Babes In Toyland
Like, whoa...we MUST save TOYLAND!
Lisa-Played by Drew Barrymoore. I'm willing to bet this was the movie that pushed little Drew over the edge and caused her to drink and whatnot.
Jack Nimble-Played by Keanu Reeves. He's in love with Mary and he sounds like his typical self with lines like "But TOYLAND must be SAVED!!"
Georgy Porgy-The fat guy, which depressed me cause I think I'm bigger than him.
Barnaby-Played by Richard Mulligan (The dad from Empty Nest). He's the evil guy who lives in a bowling ball, for some reason.
Mom/Mrs. Hubbard-Played by Mrs. Peacock (You know, from "Clue") For some reason she's horny through the entire movie and is willing to sell some kids to make a few extra bucks.
The Toymaker-Played by Pat "Mr. Miyagi" Mortia. Super peaceful leader (owner?) of Toyland. Is really obsessed with toys.
Justice Grimm-I guess he represents the law in this town.
Zach and Mack-Some albino twins who are Barnaby's sidekicks, or something.
A giant dodo with a crystal ball for an eye, and the residents of Toyland who are really just people in animal costumes (Furries, anyone?)-This is a weird movie.
This movie felt like a one long LSD trip. I've never taken LSD, for the record, but it probably wouldn't hurt to take some in order to get through this movie. I mean look at the cast, and you got songs about Cinncinnati, and...oh I'll just start from the beginning.

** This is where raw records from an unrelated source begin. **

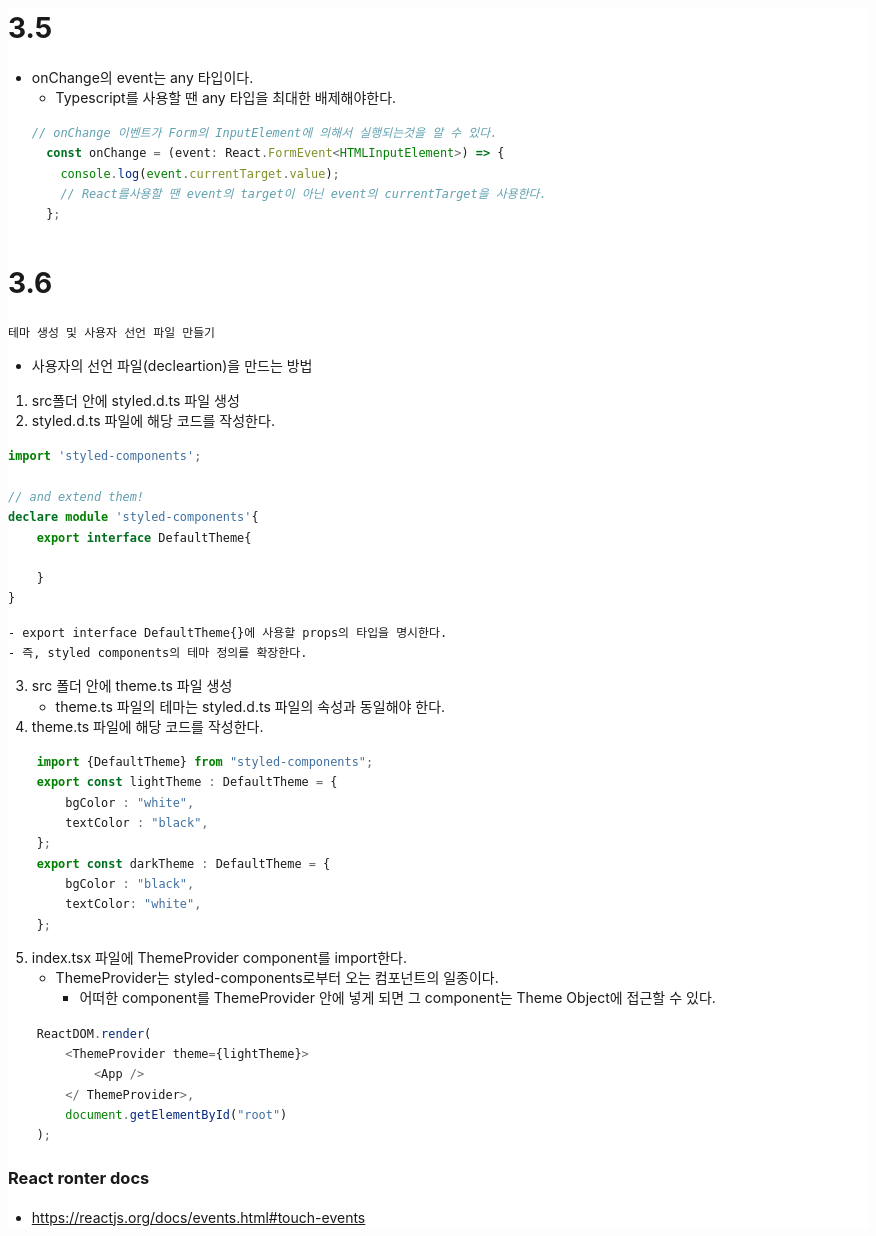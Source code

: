 # 3.5

- onChange의 event는 any 타입이다.
  - Typescript를 사용할 땐 any 타입을 최대한 배제해야한다.
  ```Typescript
  // onChange 이벤트가 Form의 InputElement에 의해서 실행되는것을 알 수 있다.
    const onChange = (event: React.FormEvent<HTMLInputElement>) => {
      console.log(event.currentTarget.value);
      // React를사용할 땐 event의 target이 아닌 event의 currentTarget을 사용한다.
    };
  ```

# 3.6

`테마 생성 및 사용자 선언 파일 만들기`

- 사용자의 선언 파일(decleartion)을 만드는 방법

1. src폴더 안에 styled.d.ts 파일 생성
2. styled.d.ts 파일에 해당 코드를 작성한다.

```Typescript
import 'styled-components';

// and extend them!
declare module 'styled-components'{
    export interface DefaultTheme{

    }
}
```

    - export interface DefaultTheme{}에 사용할 props의 타입을 명시한다.
    - 즉, styled components의 테마 정의를 확장한다.

3. src 폴더 안에 theme.ts 파일 생성
   - theme.ts 파일의 테마는 styled.d.ts 파일의 속성과 동일해야 한다.
4. theme.ts 파일에 해당 코드를 작성한다.

```TypeScript
    import {DefaultTheme} from "styled-components";
    export const lightTheme : DefaultTheme = {
        bgColor : "white",
        textColor : "black",
    };
    export const darkTheme : DefaultTheme = {
        bgColor : "black",
        textColor: "white",
    };
```

5. index.tsx 파일에 ThemeProvider component를 import한다.
   - ThemeProvider는 styled-components로부터 오는 컴포넌트의 일종이다.
     - 어떠한 component를 ThemeProvider 안에 넣게 되면 그 component는 Theme Object에 접근할 수 있다.

```Typescript
    ReactDOM.render(
        <ThemeProvider theme={lightTheme}>
            <App />
        </ ThemeProvider>,
        document.getElementById("root")
    );
```

### React ronter docs

- https://reactjs.org/docs/events.html#touch-events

Lisa is at home taking care of the place when she hears there's a big ass blizzard coming to town. She goes to her older sister Mary's workplace to warn her and her boyfriend Jack, and his friend George. They work at some toy store run by the sleazy Barney. Realizing how evil and slezy he is, Mary, Jack, and George quit and they take off in Jack's 4-wheel jeep.

While singing an ode to the town of Cinncinnati (This must be heard to be believed), Lisa falls off the jeep and runs smack into a tree. This would probably kill a normal person like you and me, but this is a kid's movie, with a "Wizard of Oz" feel to it, so instead Lisa is transported to the world of Toyland.

She lands in a big ass cake and finds out there's a wedding going on. Mary Contrary is going to marry the evil Barnaby, only cause he owns the house Mary's mom lives in. When Lisa finds out Mary loves Jack she puts the kabosh on the wedding and they all take off.
I know it's a kid's movie, but it's just odd hearing Keanu Reeves say things like "We NEED to save TOYLAND!" and the father from "Empty Nest" singing and being over the top evil, and Mr. Miyagi being Santa Claus. Plus why is Mrs. Hubbard so damn horny? Anyway, I guess if you're with a batch of kids and it's Christmas, pop this in, and see if they have any nightmares.
Wax on! Wax off! Ho-Ho-HO!
Barnaby gets rather ticked off and he makes some evil plans in his bowling ball house. He decides to frame Jack for stealing all the cookies at the cookie factory. With Jack out of the way, Barnaby can take over the cookie factory, then eventually Toyland.
Lisa, Mary, and Georgy break Jack out of jail by telling Justice Grimm that Pete Rose is the king of Cinncinatti. Don't ask.

Trying to find evidence that Barnaby stole all the cookies, Jack searches the factory but ends up in Barnaby's lair, where we hear Richard Mulligan lip synch. I'm assuming he didn't actually sing. Eventually, Mary, Lisa, and George also end up in Barnay's lair.

Barnaby breaks into The Toymaster's workshop, where for some reason, he has a vial of evilness lying around. Barnaby takes it and plans on making our four heros evil. The only way to stop them from becoming evil? Singing the Cinnicinatti song. Seriously.

They escape and they beg The Toymaster to get off his peace loving hippie butt and do something. He says the giant ass toy soldiers he just happens to have would do the trick against Barnaby and his evil, um, trolls?, but Lisa doesn't think or act like a child, which just won't do here in the land of Toys.
After much coaxing, Lisa starts thinking like a child and the toy soliders come to life. They have a big all-out war against Barnaby and the, um, trolls. The Toymaster banishes Barnaby to The Dark Forest, where the trolls kidnap him and probably make him his sex slave. Ok, that was my thinking.

Jack and Mary get married and Lisa hitches a ride with Santa Claus to get back home. Santa turns out to be: YES! Mr. Miyagi! That explains the set of paint cans and deck polish I got for Christmas one year.

Lisa wakes up at her house and we get the Wizard of Oz ending with "You were there and you were there...and Santa is a tiny Asian man who can kick ass!" After humoring her, we get a creepy ending when a small toy solider under the tree comes to life! I'd be burning that thing if I was Lisa.